Live Captions: an application that provides live captions for the Linux desktop

singhrac · on Dec 18, 2022

This is really cool. I really enjoyed having this built into my Pixel a few years ago (super useful when you want to watch a video in public but don't have headphones). The implementation in Chrome doesn't work that well.

It would be great to support both OpenAI's whisper model and a customized vocabulary (I find that a lot of transcription errors are because the set of words I'm exposed to don't necessarily fall inside the most common 50k or 100k words).

woodson · on Dec 18, 2022

Looks like this isn't based on OpenAI's whisper, but on a model trained with RNNT loss using K2/icefall (https://github.com/k2-fsa/icefall; K2 is next generation of Kaldi). As such, it should in principle support customized vocabulary and LM for beam search decoding.

NayamAmarshe · on Dec 18, 2022

Is Whisper fast enough on a local machine to be giving live captions? I tried the python module and it takes a long time to process audio files.

deet · on Dec 18, 2022

There are various size options for the models. The choice of which you use trades off accuracy for higher performance.

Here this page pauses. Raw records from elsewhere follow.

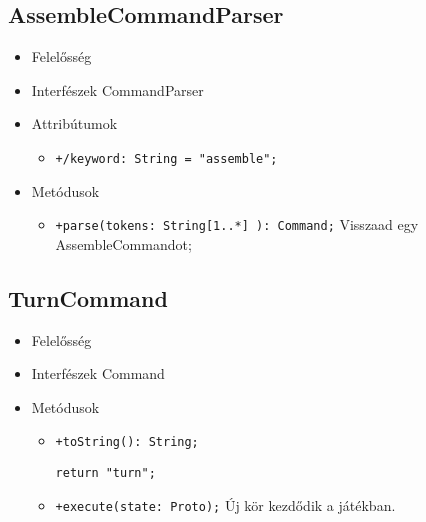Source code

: \subsection{AssembleCommandParser}
\begin{itemize}
\item Felelősség\newline
\item Interfészek\newline
CommandParser
\item Attribútumok
	\begin{itemize}
		\item \texttt{+/keyword: String = "assemble";}
	\end{itemize}
\item Metódusok
\begin{itemize}
		\item \texttt{+parse(tokens: String[1..*] ): Command;} \newline
		Visszaad egy AssembleCommandot;
	\end{itemize}
\end{itemize}

\subsection{TurnCommand}
\begin{itemize}
\item Felelősség\newline
\item Interfészek\newline
Command
\item Metódusok
\begin{itemize}
		\item \texttt{+toString(): String;}
		\begin{lstlisting}
return "turn";
		\end{lstlisting}
		\item \texttt{+execute(state: Proto);} \newline
		Új kör kezdődik a játékban.
	\end{itemize}
\end{itemize}

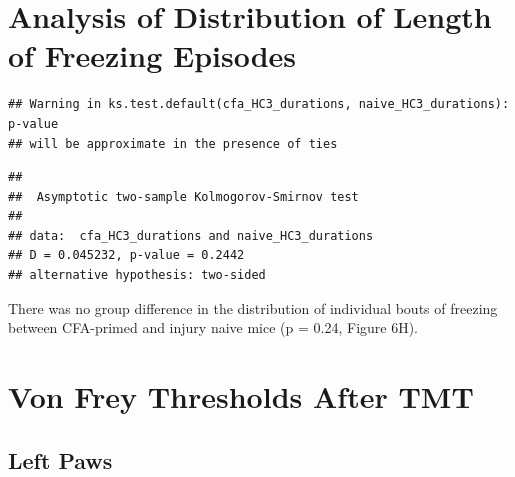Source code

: \documentclass[
]{book}
\newenvironment{Shaded}{\begin{snugshade}}{\end{snugshade}}
\newcommand{\FunctionTok}[1]{\textcolor[rgb]{0.13,0.29,0.53}{\textbf{#1}}}
\newcommand{\NormalTok}[1]{#1}
\newcommand{\OtherTok}[1]{\textcolor[rgb]{0.56,0.35,0.01}{#1}}
\newcommand{\SpecialCharTok}[1]{\textcolor[rgb]{0.81,0.36,0.00}{\textbf{#1}}}
\newcommand{\StringTok}[1]{\textcolor[rgb]{0.31,0.60,0.02}{#1}}
\begin{document}
\section*{Analysis of Distribution of Length of Freezing Episodes}\label{analysis-of-distribution-of-length-of-freezing-episodes}

\begin{Shaded}
\end{Shaded}

\begin{verbatim}
## Warning in ks.test.default(cfa_HC3_durations, naive_HC3_durations): p-value
## will be approximate in the presence of ties
\end{verbatim}

\begin{verbatim}
## 
##  Asymptotic two-sample Kolmogorov-Smirnov test
## 
## data:  cfa_HC3_durations and naive_HC3_durations
## D = 0.045232, p-value = 0.2442
## alternative hypothesis: two-sided
\end{verbatim}

There was no group difference in the distribution of individual bouts of freezing between CFA-primed and injury naive mice (p = 0.24, Figure 6H).

\section*{Von Frey Thresholds After TMT}\label{von-frey-thresholds-after-tmt}

\subsection*{Left Paws}\label{left-paws}
\end{document}
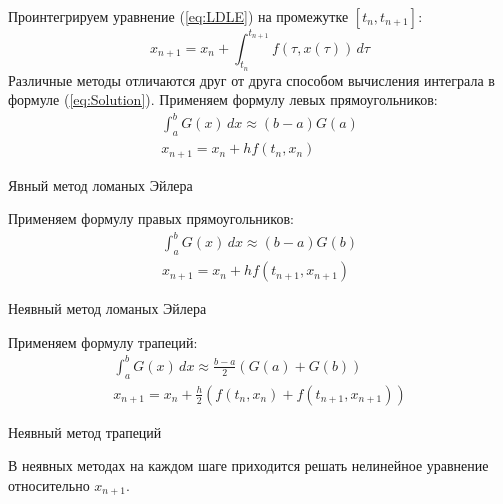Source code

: \documentclass[a4paper,11pt]{article}
\begin{document}
Проинтегрируем уравнение (\ref{eq:LDLE}) на промежутке $[t_n, t_{n+1}]$:
\begin{equation}
  x_{n+1} = x_n + \int_{t_n}^{t_{n+1}} f(\tau, x(\tau))\,d\tau
  \label{eq:Solution}
\end{equation}
Различные методы отличаются друг от друга способом вычисления интеграла в формуле (\ref{eq:Solution}).
Применяем формулу левых прямоугольников:
\begin{gather*}
  \int_a^b G(x)\,dx \approx (b-a)G(a) \\
  x_{n+1} = x_n + hf(t_n, x_n)
\end{gather*}
\begin{center}
  \small{Явный метод ломаных Эйлера}
\end{center}
Применяем формулу правых прямоугольников:
\begin{gather*}
  \int_a^b G(x)\,dx \approx (b-a)G(b) \\
  x_{n+1} = x_n + hf(t_{n+1}, x_{n+1})
\end{gather*}
\begin{center}
  \small{Неявный метод ломаных Эйлера}
\end{center}
Применяем формулу трапеций:
\begin{gather*}
  \int_a^b G(x)\,dx \approx \frac{b-a}{2}(G(a) + G(b)) \\
  x_{n+1} = x_n + \frac{h}{2}(f(t_n, x_n) + f(t_{n+1}, x_{n+1}))
\end{gather*}
\begin{center}
  \small{Неявный метод трапеций}
\end{center}
В неявных методах на каждом шаге приходится решать нелинейное уравнение относительно $x_{n+1}$.
\end{document}
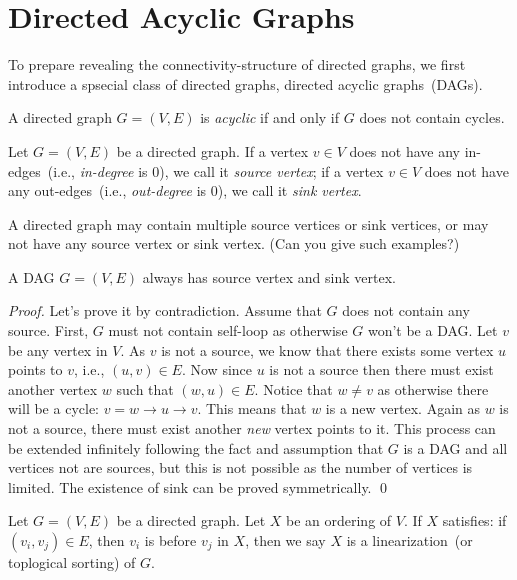 \setcounter{definition}{0} \setcounter{property}{0} \setcounter{claim}{0} \setcounter{fact}{0} \setcounter{corollary}{0} \setcounter{figure}{0}
\section{Directed Acyclic Graphs}

To prepare revealing the connectivity-structure of directed graphs, we first introduce
a spsecial class of directed graphs, directed acyclic graphs~(DAGs).

\begin{definition}[DAG]
A directed graph $G = (V, E)$ is \emph{acyclic} if and only if $G$ does not contain cycles.
\end{definition}

Let $G = (V, E)$ be a directed graph. 
If a vertex $v\in V$ does not have any in-edges~(i.e., \emph{in-degree} is 0), we call it \emph{source vertex};
if a vertex $v\in V$ does not have any out-edges~(i.e., \emph{out-degree} is 0), we call it \emph{sink vertex}.

A directed graph may contain multiple source vertices or sink vertices,
or may not have any source vertex or sink vertex. (Can you give such examples?)

\begin{claim}
A DAG $G=(V,E)$ always has source vertex and sink vertex.
\end{claim}
\emph{Proof.} Let's prove it by contradiction. Assume that $G$ does not contain any source.
First, $G$ must not contain self-loop as otherwise $G$ won't be a DAG.
Let $v$ be any vertex in $V$. As $v$ is not a source, we know that there exists some vertex $u$ points to $v$, i.e., $(u,v)\in E$.
Now since $u$ is not a source then there must exist another vertex $w$ such that $(w,u)\in E$.
Notice that $w \neq v$ as otherwise there will be a cycle: $v = w \to u \to v$.
This means that $w$ is a new vertex. Again as $w$ is not a source, there must exist another \emph{new} vertex points to it.
This process can be extended infinitely following the fact and assumption that $G$ is a DAG and all vertices not are sources,
but this is not possible as the number of vertices is limited. 
The existence of sink can be proved symmetrically. \qed


\begin{definition}
Let $G = (V,E)$ be a directed graph. Let $X$ be an ordering of $V$.
If $X$ satisfies: if $(v_i, v_j)\in E$, then $v_i$ is before $v_j$ in $X$,
then we say $X$ is a linearization~(or toplogical sorting) of $G$.
\end{definition}

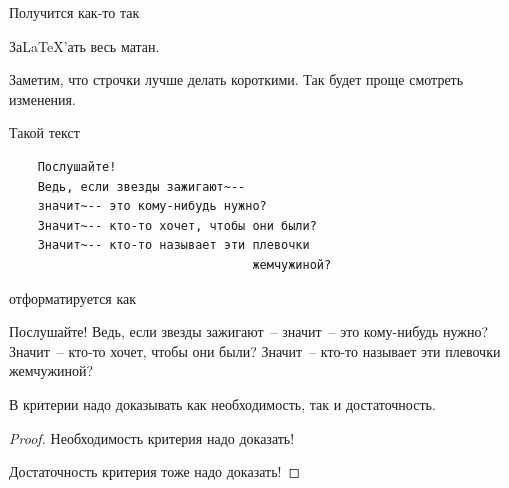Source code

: \documentclass[../../main.tex]{subfiles}
\begin{document}
\begin{crl*}
    Получится как-то так
\end{crl*}

\begin{exc}
    За\LaTeX'ать весь матан.
\end{exc}

\bigskip

Заметим, что строчки лучше делать короткими.
Так будет проще смотреть изменения.

\begin{exmp}[Маяковский]

    Такой текст

\begin{verbatim}
    Послушайте!
    Ведь, если звезды зажигают~--
    значит~-- это кому-нибудь нужно?
    Значит~-- кто-то хочет, чтобы они были?
    Значит~-- кто-то называет эти плевочки
                                  жемчужиной?
\end{verbatim}

    отформатируется как

    \medskip

    Послушайте!
    Ведь, если звезды зажигают~--
    значит~-- это кому-нибудь нужно?
    Значит~-- кто-то хочет, чтобы они были?
    Значит~-- кто-то называет эти плевочки
                                  жемчужиной?

\end{exmp}

\begin{thm}[Критерий]
 В критерии надо доказывать как необходимость, так и
 достаточность.
\end{thm}

\begin{proof}
 \quad

 \nec Необходимость критерия надо доказать!

 \suff Достаточность критерия тоже надо доказать!

\end{proof}
\end{document}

There is also a C++ re-implementation that performs well and can definitely transcribe in realtime on many machines: https://github.com/ggerganov/whisper.cpp

notjulianjaynes · on Dec 18, 2022

I tried it on a laptop with 8th gen i5 (no dGPU) and transcribing an hour long interview took something like 2+ hours? I didn't time it precisely but it was slower than real time. uploading to otter.ai took a few minutes by comparison. The accuracy was pretty much the same. I have no clue how much faster a consumer device with a dedicated GPU might work though.

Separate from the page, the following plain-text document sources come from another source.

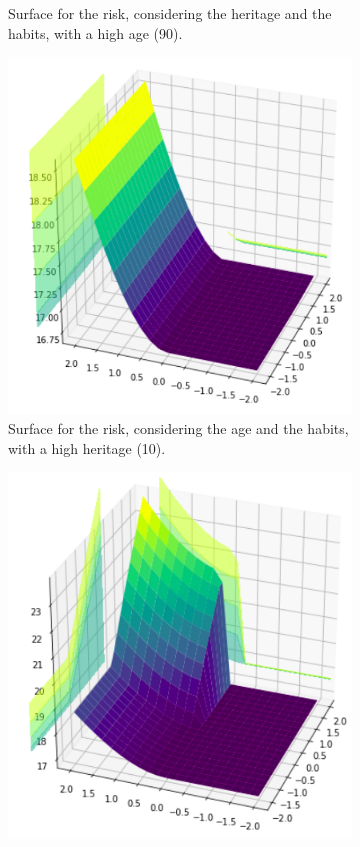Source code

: \begin{figure}[ht]
\begin{subfigure}{.3\textwidth}
  \caption{Surface for the risk, considering the heritage and the habits, with a high age (90).}
  \label{fig:sur6}
\end{subfigure}
\begin{subfigure}{.3\textwidth}
  \centering
  \includegraphics[width=.8\linewidth]{figures/surfaces/age-habits10.png}
  \caption{Surface for the risk, considering the age and the habits, with a high heritage (10).}
  \label{fig:sur7}
\end{subfigure}
\hspace{10pts}
\begin{subfigure}{.3\textwidth}
  \centering
  \includegraphics[width=.8\linewidth]{figures/surfaces/age-habits5.png} 

\end{subfigure}
\end{figure}
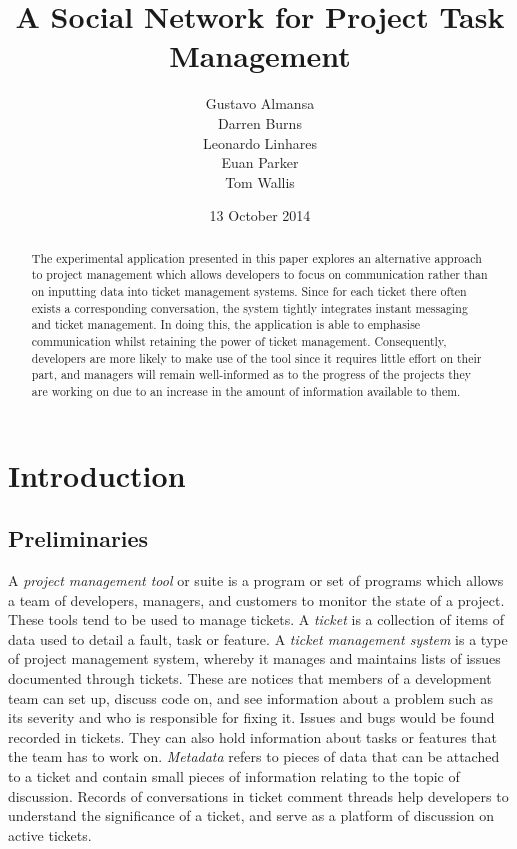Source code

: \documentclass[a4paper]{l3proj}
\begin{document}
\title{A Social Network for Project Task Management}
\author{Gustavo Almansa\\
      Darren Burns \\
      Leonardo Linhares \\
      Euan Parker \\
	  Tom Wallis \\
}
\date{13 October 2014}
\maketitle
\begin{abstract}

The experimental application presented in this paper explores an alternative approach to project management which allows developers to focus on communication rather than on inputting data into ticket management systems. Since for each ticket there often exists a corresponding conversation, the system tightly integrates instant messaging and ticket management. In doing this, the application is able to emphasise  communication whilst retaining the power of ticket management. Consequently, developers are more likely to make use of the tool since it requires little effort on their part, and managers will remain well-informed as to the progress of the projects they are working on due to an increase in the amount of information available to them.

\end{abstract}
\educationalconsent
\tableofcontents
\chapter{Introduction}
\label{intro}

\section{Preliminaries}
\label{preliminaries}
A \textit{project management tool} or suite is a program or set of programs which allows a team of developers, managers, and customers to monitor the state of a project. These tools tend to be used to manage tickets. A \textit{ticket} is a collection of items of data used to detail a fault, task or feature.  A \textit{ticket management system} is a type of project management system, whereby it manages and maintains lists of issues documented through tickets. These are notices that members of a development team can set up, discuss code on, and see information about a problem such as its severity and who is responsible for fixing it. Issues and bugs would be found recorded in tickets. They can also hold information about tasks or features that the team has to work on. \textit{Metadata} refers to pieces of data that can be attached to a ticket and contain small pieces of information relating to the topic of discussion. Records of conversations in ticket comment threads help developers to understand the significance of a ticket, and serve as a platform of discussion on active tickets.
\end{document}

belltaco · on Dec 18, 2022

Are you on Windows? Chrome has live captions now, not sure if it has it on other OSes. I believe you can play local files in Chrome too.

NayamAmarshe · on Dec 18, 2022

No, I'm on ZorinOS. Takes twice as long as the clip length on small model.

e12e · on Dec 18, 2022

> Only the English language is supported currently.

Shame, but maybe not surprising as it can't / doesn't use gpu. One of the most impressive things about the whisper demo was its ability to do live translation IMNHO.

sneilan1 · on Dec 18, 2022

What are live captions?

0ct4via · on Dec 18, 2022

Text captions that are generated live for videos that don't already have a pre-existing subtitle/caption file.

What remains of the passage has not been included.